Entries provided: Begin

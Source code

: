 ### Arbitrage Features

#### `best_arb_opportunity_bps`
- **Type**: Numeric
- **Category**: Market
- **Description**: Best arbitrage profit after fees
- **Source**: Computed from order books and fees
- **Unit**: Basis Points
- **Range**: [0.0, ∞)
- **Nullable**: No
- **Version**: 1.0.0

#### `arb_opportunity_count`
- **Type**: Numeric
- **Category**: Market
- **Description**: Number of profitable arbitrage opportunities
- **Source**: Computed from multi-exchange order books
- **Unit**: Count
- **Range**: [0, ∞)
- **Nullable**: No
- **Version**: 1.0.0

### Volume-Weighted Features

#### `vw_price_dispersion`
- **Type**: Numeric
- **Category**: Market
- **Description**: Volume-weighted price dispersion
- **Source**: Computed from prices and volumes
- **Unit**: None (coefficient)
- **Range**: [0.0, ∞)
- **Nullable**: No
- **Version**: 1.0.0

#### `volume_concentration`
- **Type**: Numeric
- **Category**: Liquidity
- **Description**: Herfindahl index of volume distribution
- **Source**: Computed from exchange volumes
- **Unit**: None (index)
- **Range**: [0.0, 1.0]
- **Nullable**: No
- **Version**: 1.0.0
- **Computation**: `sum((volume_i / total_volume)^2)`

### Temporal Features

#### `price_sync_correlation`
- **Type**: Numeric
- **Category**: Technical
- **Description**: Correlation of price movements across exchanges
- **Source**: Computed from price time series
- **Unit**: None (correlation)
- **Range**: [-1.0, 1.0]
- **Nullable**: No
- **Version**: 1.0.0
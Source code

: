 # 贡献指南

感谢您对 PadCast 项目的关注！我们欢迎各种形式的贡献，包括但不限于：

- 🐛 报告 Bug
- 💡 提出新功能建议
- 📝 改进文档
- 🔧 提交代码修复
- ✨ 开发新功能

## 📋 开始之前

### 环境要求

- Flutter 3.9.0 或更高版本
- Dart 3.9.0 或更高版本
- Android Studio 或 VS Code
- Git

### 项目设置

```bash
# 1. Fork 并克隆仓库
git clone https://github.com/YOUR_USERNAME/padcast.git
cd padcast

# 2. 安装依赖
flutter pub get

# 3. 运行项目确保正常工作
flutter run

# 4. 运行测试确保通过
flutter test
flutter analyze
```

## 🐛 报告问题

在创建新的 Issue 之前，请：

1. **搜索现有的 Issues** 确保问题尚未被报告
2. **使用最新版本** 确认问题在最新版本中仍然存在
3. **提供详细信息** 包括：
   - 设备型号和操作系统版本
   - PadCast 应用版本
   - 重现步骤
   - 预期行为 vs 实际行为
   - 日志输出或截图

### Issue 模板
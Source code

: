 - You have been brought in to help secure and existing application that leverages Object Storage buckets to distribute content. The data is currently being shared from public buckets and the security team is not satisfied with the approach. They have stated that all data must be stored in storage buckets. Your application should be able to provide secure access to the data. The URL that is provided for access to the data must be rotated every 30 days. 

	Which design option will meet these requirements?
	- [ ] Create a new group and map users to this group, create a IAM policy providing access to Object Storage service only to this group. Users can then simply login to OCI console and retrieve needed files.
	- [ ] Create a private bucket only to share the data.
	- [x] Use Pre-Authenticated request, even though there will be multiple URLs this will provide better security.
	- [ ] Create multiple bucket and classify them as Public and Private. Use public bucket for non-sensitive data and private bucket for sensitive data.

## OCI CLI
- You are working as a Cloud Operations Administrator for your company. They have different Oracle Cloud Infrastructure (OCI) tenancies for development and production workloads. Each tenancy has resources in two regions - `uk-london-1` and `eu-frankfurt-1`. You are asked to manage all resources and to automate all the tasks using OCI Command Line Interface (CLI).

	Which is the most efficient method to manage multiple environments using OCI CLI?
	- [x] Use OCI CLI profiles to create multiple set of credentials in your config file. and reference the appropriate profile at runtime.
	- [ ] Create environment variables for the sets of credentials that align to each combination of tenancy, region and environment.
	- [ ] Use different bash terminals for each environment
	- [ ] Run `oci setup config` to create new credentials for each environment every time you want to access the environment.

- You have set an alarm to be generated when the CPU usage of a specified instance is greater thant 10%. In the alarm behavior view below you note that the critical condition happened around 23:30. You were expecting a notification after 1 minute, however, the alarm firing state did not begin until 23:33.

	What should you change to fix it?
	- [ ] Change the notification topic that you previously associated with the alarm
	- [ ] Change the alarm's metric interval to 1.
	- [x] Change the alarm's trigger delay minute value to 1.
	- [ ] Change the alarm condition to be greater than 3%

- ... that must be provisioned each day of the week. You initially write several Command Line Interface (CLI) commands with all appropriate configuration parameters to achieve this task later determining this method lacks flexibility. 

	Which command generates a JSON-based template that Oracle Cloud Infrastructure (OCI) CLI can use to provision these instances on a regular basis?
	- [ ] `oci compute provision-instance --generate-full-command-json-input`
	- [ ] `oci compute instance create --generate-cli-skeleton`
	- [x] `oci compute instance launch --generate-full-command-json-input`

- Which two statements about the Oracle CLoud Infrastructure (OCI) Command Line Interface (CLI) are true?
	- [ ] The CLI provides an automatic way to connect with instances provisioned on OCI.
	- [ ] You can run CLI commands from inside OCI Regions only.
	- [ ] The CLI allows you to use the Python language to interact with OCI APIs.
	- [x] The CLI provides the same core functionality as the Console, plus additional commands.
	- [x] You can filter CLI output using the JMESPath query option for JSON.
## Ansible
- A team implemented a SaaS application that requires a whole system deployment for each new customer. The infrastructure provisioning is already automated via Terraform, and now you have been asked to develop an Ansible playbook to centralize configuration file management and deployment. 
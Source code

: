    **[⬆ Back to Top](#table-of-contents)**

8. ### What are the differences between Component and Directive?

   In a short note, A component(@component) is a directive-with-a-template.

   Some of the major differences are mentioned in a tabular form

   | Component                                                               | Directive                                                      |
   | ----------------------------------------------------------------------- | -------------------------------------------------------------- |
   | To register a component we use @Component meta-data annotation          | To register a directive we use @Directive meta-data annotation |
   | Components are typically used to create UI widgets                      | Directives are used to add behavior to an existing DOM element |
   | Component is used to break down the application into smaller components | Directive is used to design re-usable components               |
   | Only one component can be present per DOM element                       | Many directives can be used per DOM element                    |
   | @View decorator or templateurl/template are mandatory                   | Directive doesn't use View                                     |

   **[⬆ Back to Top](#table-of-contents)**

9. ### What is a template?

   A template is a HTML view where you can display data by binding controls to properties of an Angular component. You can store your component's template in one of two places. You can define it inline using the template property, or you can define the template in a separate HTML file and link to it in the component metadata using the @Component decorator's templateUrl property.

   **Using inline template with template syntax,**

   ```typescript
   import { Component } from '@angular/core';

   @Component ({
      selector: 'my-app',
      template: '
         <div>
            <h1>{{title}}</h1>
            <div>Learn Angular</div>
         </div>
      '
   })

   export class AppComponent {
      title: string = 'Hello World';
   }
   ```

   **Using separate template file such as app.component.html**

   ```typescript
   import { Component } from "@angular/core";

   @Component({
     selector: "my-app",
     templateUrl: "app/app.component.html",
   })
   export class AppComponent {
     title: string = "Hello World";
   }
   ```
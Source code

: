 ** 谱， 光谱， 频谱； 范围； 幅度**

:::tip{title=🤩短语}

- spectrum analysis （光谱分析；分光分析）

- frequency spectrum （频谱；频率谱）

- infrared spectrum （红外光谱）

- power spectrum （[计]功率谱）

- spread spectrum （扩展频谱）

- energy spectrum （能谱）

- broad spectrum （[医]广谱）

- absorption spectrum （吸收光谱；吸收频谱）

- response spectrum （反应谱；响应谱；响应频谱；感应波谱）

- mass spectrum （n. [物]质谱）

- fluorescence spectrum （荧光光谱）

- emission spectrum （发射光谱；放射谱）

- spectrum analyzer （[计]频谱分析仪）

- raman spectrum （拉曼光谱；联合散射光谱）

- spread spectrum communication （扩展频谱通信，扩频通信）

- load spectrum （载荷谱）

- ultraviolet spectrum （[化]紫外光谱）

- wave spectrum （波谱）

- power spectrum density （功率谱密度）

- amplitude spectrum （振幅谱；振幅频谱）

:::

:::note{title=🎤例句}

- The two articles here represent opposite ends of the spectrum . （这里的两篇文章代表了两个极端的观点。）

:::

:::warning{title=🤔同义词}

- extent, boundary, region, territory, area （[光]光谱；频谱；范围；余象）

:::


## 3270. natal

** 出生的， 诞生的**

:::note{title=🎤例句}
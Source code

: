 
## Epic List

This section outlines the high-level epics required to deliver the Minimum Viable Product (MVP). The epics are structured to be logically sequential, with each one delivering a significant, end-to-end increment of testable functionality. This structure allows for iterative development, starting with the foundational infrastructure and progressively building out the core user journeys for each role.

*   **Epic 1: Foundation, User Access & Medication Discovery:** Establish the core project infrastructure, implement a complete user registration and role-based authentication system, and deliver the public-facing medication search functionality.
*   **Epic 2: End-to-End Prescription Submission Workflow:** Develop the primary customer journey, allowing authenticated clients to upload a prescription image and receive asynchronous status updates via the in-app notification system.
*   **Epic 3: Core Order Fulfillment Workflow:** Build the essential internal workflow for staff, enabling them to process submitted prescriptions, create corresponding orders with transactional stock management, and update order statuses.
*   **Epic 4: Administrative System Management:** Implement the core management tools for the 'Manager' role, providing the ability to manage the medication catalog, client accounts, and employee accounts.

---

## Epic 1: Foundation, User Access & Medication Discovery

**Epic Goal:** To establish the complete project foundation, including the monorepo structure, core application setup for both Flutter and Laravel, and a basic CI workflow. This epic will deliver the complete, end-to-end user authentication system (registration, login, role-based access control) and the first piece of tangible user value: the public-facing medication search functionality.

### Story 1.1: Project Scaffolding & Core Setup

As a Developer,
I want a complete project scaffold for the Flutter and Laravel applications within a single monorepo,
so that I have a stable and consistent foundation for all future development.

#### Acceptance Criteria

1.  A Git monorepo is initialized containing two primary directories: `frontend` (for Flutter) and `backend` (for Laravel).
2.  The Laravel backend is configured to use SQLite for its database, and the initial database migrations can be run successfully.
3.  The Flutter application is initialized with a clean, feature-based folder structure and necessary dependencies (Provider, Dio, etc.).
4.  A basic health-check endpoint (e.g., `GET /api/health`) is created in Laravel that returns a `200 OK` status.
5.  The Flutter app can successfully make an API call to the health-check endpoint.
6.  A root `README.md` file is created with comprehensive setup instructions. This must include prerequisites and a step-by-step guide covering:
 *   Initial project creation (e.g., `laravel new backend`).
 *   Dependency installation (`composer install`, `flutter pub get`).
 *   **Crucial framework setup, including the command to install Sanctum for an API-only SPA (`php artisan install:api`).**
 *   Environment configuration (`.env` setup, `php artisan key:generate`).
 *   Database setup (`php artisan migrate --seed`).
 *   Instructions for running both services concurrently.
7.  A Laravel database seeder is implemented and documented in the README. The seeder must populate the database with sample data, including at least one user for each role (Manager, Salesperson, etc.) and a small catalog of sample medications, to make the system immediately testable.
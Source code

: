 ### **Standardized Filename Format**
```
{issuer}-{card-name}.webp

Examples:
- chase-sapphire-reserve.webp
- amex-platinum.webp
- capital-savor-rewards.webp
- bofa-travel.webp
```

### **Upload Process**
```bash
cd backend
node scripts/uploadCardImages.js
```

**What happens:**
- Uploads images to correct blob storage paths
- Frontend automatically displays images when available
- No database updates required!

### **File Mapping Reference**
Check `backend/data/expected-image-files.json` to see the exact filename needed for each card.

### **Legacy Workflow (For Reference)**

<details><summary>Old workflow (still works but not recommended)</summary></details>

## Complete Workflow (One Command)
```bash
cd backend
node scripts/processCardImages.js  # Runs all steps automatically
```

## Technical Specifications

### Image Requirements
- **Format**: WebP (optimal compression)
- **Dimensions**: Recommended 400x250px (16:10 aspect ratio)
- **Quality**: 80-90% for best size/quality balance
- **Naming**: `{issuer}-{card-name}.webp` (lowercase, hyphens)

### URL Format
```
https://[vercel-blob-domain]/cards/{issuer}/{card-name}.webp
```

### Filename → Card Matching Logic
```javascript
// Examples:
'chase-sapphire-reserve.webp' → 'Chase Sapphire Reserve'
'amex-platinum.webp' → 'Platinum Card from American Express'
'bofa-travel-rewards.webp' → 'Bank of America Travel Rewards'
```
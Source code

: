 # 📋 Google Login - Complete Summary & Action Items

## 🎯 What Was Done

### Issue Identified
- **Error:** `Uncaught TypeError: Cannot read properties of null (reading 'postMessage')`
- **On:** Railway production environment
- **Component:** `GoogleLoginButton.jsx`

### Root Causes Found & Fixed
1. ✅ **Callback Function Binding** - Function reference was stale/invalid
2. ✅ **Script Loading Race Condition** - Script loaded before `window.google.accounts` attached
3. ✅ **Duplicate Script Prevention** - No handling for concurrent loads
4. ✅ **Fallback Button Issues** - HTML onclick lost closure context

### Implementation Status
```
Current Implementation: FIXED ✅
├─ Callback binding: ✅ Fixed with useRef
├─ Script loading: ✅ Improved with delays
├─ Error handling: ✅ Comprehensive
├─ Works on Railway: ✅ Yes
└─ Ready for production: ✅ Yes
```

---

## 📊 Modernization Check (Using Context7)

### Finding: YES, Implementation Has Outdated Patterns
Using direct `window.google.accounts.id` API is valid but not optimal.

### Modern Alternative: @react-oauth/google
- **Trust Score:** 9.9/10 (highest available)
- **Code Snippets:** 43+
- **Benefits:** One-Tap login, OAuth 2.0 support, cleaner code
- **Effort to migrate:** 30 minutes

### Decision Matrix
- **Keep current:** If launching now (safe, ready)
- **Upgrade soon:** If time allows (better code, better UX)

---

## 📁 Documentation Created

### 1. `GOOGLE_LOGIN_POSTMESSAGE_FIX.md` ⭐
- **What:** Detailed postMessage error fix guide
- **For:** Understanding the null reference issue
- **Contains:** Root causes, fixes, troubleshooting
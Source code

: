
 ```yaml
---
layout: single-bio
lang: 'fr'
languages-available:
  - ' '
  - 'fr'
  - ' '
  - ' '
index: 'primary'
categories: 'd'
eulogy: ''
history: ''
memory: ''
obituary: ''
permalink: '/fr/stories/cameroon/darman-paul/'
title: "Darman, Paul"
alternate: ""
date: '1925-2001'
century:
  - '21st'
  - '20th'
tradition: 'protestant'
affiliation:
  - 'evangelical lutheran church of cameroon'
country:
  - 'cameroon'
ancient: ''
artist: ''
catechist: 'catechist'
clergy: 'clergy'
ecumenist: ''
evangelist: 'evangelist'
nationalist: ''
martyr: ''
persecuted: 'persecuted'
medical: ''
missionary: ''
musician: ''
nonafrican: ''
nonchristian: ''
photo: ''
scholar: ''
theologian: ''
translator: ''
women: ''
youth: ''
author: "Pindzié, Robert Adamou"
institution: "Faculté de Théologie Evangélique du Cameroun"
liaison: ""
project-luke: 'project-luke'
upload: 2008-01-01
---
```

Entries provided: End

Task:
Given the records above, restate word for word only the lines starting at the one with "system immediately testable." and ending at the one with "- **Quality**: 80-90%".

Response to the task:
7.  A Laravel database seeder is implemented and documented in the README. The seeder must populate the database with sample data, including at least one user for each role (Manager, Salesperson, etc.) and a small catalog of sample medications, to make the system immediately testable.
Source code

: ### **Standardized Filename Format**
```
{issuer}-{card-name}.webp

Examples:
- chase-sapphire-reserve.webp
- amex-platinum.webp
- capital-savor-rewards.webp
- bofa-travel.webp
```

### **Upload Process**
```bash
cd backend
node scripts/uploadCardImages.js
```

**What happens:**
- Uploads images to correct blob storage paths
- Frontend automatically displays images when available
- No database updates required!

### **File Mapping Reference**
Check `backend/data/expected-image-files.json` to see the exact filename needed for each card.

### **Legacy Workflow (For Reference)**

<details><summary>Old workflow (still works but not recommended)</summary></details>

## Complete Workflow (One Command)
```bash
cd backend
node scripts/processCardImages.js  # Runs all steps automatically
```

## Technical Specifications

### Image Requirements
- **Format**: WebP (optimal compression)
- **Dimensions**: Recommended 400x250px (16:10 aspect ratio)
- **Quality**: 80-90% for best size/quality balance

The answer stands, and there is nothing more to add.